* _TO DO_
Each line in the data holding "must" should be listed.

-------------------------

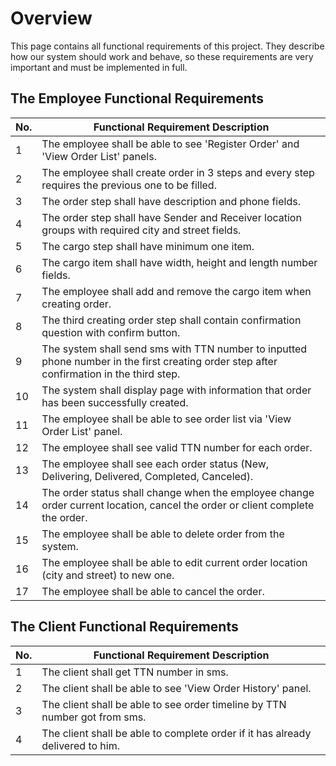 
# Overview

This page contains all functional requirements of this project. They describe how our system should work and behave, so these requirements are very important and must be implemented in full.

## The Employee Functional Requirements

| No. | Functional Requirement Description |
| ------ | ------ |
| 1 | The employee shall be able to see 'Register Order' and 'View Order List' panels. |
| 2 | The employee shall create order in 3 steps and every step requires the previous one to be filled. |
| 3 | The order step shall have description and phone fields. |
| 4 | The order step shall have Sender and Receiver location groups with required city and street fields. |
| 5 | The cargo step shall have minimum one item. |
| 6 | The cargo item shall have width, height and length number fields. |
| 7 | The employee shall add and remove the cargo item when creating order. |
| 8 | The third creating order step shall contain confirmation question with confirm button.|
| 9 | The system shall send sms with TTN number to inputted phone number in the first creating order step after confirmation in the third step. |
| 10 | The system shall display page with information that order has been successfully created. |
| 11 | The employee shall be able to see order list via 'View Order List' panel. |
| 12 | The employee shall see valid TTN number for each order.|
| 13 | The employee shall see each order status (New, Delivering, Delivered, Completed, Canceled).|
| 14 | The order status shall change when the employee change order current location, cancel the order or client complete the order. | 
| 15 | The employee shall be able to delete order from the system. |
| 16 | The employee shall be able to edit current order location (city and street) to new one. |
| 17 | The employee shall be able to cancel the order. |

## The Client Functional Requirements

| No. | Functional Requirement Description |
| ------ | ------ |
| 1 | The client shall get TTN number in sms. |
| 2 | The client shall be able to see 'View Order History' panel. |
| 3 | The client shall be able to see order timeline by TTN number got from sms. |
| 4 | The client shall be able to complete order if it has already delivered to him. |

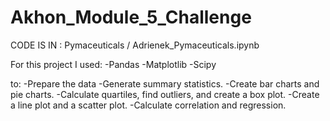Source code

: # Akhon_Module_5_Challenge

CODE IS IN : Pymaceuticals / Adrienek_Pymaceuticals.ipynb

For this project I used:
-Pandas
-Matplotlib
-Scipy

to:
-Prepare the data
-Generate summary statistics.
-Create bar charts and pie charts.
-Calculate quartiles, find outliers, and create a box plot.
-Create a line plot and a scatter plot.
-Calculate correlation and regression.
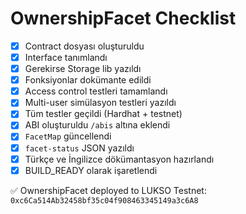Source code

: # OwnershipFacet Checklist

- [x] Contract dosyası oluşturuldu
- [x] Interface tanımlandı
- [x] Gerekirse Storage lib yazıldı
- [x] Fonksiyonlar dokümante edildi
- [x] Access control testleri tamamlandı
- [x] Multi-user simülasyon testleri yazıldı
- [x] Tüm testler geçildi (Hardhat + testnet)
- [x] ABI oluşturuldu `/abis` altına eklendi
- [x] `FacetMap` güncellendi
- [x] `facet-status` JSON yazıldı
- [x] Türkçe ve İngilizce dökümantasyon hazırlandı
- [x] BUILD_READY olarak işaretlendi

✅ OwnershipFacet deployed to LUKSO Testnet: `0xc6Ca514Ab32458bf35c04f908463345149a3c6A8`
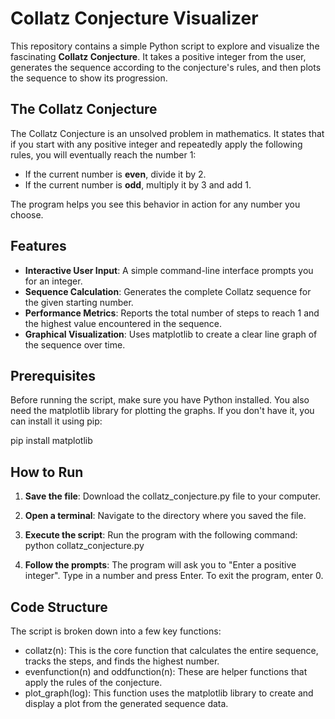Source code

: # **Collatz Conjecture Visualizer**

This repository contains a simple Python script to explore and visualize the fascinating **Collatz Conjecture**. It takes a positive integer from the user, generates the sequence according to the conjecture's rules, and then plots the sequence to show its progression.

## **The Collatz Conjecture**

The Collatz Conjecture is an unsolved problem in mathematics. It states that if you start with any positive integer and repeatedly apply the following rules, you will eventually reach the number 1:

* If the current number is **even**, divide it by 2\.  
* If the current number is **odd**, multiply it by 3 and add 1\.

The program helps you see this behavior in action for any number you choose.

## **Features**

* **Interactive User Input**: A simple command-line interface prompts you for an integer.  
* **Sequence Calculation**: Generates the complete Collatz sequence for the given starting number.  
* **Performance Metrics**: Reports the total number of steps to reach 1 and the highest value encountered in the sequence.  
* **Graphical Visualization**: Uses matplotlib to create a clear line graph of the sequence over time.

## **Prerequisites**

Before running the script, make sure you have Python installed. You also need the matplotlib library for plotting the graphs. If you don't have it, you can install it using pip:

pip install matplotlib

## **How to Run**

1. **Save the file**: Download the collatz\_conjecture.py file to your computer.  
2. **Open a terminal**: Navigate to the directory where you saved the file.  
3. **Execute the script**: Run the program with the following command:  
   python collatz\_conjecture.py

4. **Follow the prompts**: The program will ask you to "Enter a positive integer". Type in a number and press Enter. To exit the program, enter 0\.

## **Code Structure**

The script is broken down into a few key functions:

* collatz(n): This is the core function that calculates the entire sequence, tracks the steps, and finds the highest number.  
* evenfunction(n) and oddfunction(n): These are helper functions that apply the rules of the conjecture.  
* plot\_graph(log): This function uses the matplotlib library to create and display a plot from the generated sequence data.
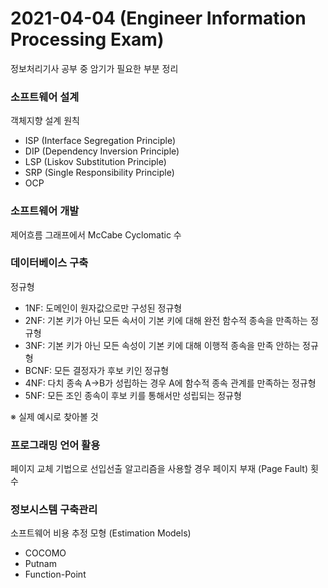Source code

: # 2021-04-04 (Engineer Information Processing Exam)

정보처리기사 공부 중 암기가 필요한 부분 정리



### 소프트웨어 설계

객체지향 설계 원칙

- ISP (Interface Segregation Principle)
- DIP (Dependency Inversion Principle)
- LSP (Liskov Substitution Principle)
- SRP (Single Responsibility Principle)
- OCP

### 소프트웨어 개발

제어흐름 그래프에서 McCabe Cyclomatic 수

### 데이터베이스 구축

정규형

- 1NF: 도메인이 원자값으로만 구성된 정규형
- 2NF: 기본 키가 아닌 모든 속서이 기본 키에 대해 완전 함수적 종속을 만족하는 정규형
- 3NF: 기본 키가 아닌 모든 속성이 기본 키에 대해 이행적 종속을 만족 안하는 정규형
- BCNF: 모든 결정자가 후보 키인 정규형
- 4NF: 다치 종속 A->B가 성립하는 경우 A에 함수적 종속 관계를 만족하는 정규형
- 5NF: 모든 조인 종속이 후보 키를 통해서만 성립되는 정규형

※ 실제 예시로 찾아볼 것

### 프로그래밍 언어 활용

페이지 교체 기법으로 선입선출 알고리즘을 사용할 경우 페이지 부재 (Page Fault) 횟수

### 정보시스템 구축관리

소프트웨어 비용 추정 모형 (Estimation Models)

- COCOMO
- Putnam
- Function-Point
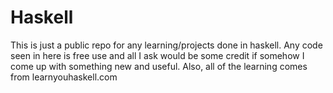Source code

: # Haskell
This is just a public repo for any learning/projects done in haskell. Any code seen in here is free use and all I ask would be some credit if somehow I come up with something new and useful. Also, all of the learning comes from learnyouhaskell.com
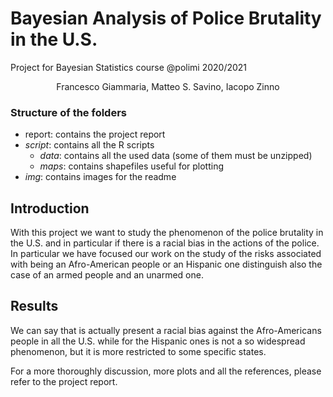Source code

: # Bayesian Analysis of Police Brutality in the U.S.
Project for Bayesian Statistics course @polimi 2020/2021
<p align="center">Francesco Giammaria, Matteo S. Savino, Iacopo Zinno</p>

### Structure of the folders
* report: contains the project report
* *script*: contains all the R scripts
  * *data*: contains all the used data (some of them must be unzipped)
  * *maps*: contains shapefiles useful for plotting
* *img*: contains images for the readme

## Introduction
With this project we want to study the phenomenon of the police brutality in the U.S. and in particular if there is a racial bias in the actions of the police. 
In particular we have focused our work on the study of the risks associated with being an Afro-American people or an Hispanic one distinguish also the case of an armed people and an unarmed one.

## Results
We can say that is actually present a racial bias against the Afro-Americans people in all the U.S. while for the Hispanic ones is not a so widespread phenomenon, but it is more restricted to some specific states. 

For a more thoroughly discussion, more plots and all the references, please refer to the project report.
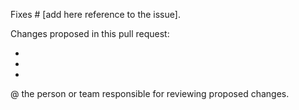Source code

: Fixes # [add here reference to the issue]. 

Changes proposed in this pull request:

-
-
-


@  the person or team responsible for reviewing proposed changes.
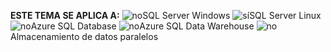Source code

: <Token>**ESTE TEMA SE APLICA A:** ![no](/sql/includes/media/no.png)SQL Server Windows ![sí](/sql/includes/media/yes.png)SQL Server Linux ![no](/sql/includes/media/no.png)Azure SQL Database ![no](/sql/includes/media/no.png)Azure SQL Data Warehouse ![no](/sql/includes/media/no.png)Almacenamiento de datos paralelos</Token>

-------------------------

* _SOLUTION FOR THIS TASK_
This page contains all functional requirements of this project. They describe how our system should work and behave, so these requirements are very important and must be implemented in full.
  * *data*: contains all the used data (some of them must be unzipped)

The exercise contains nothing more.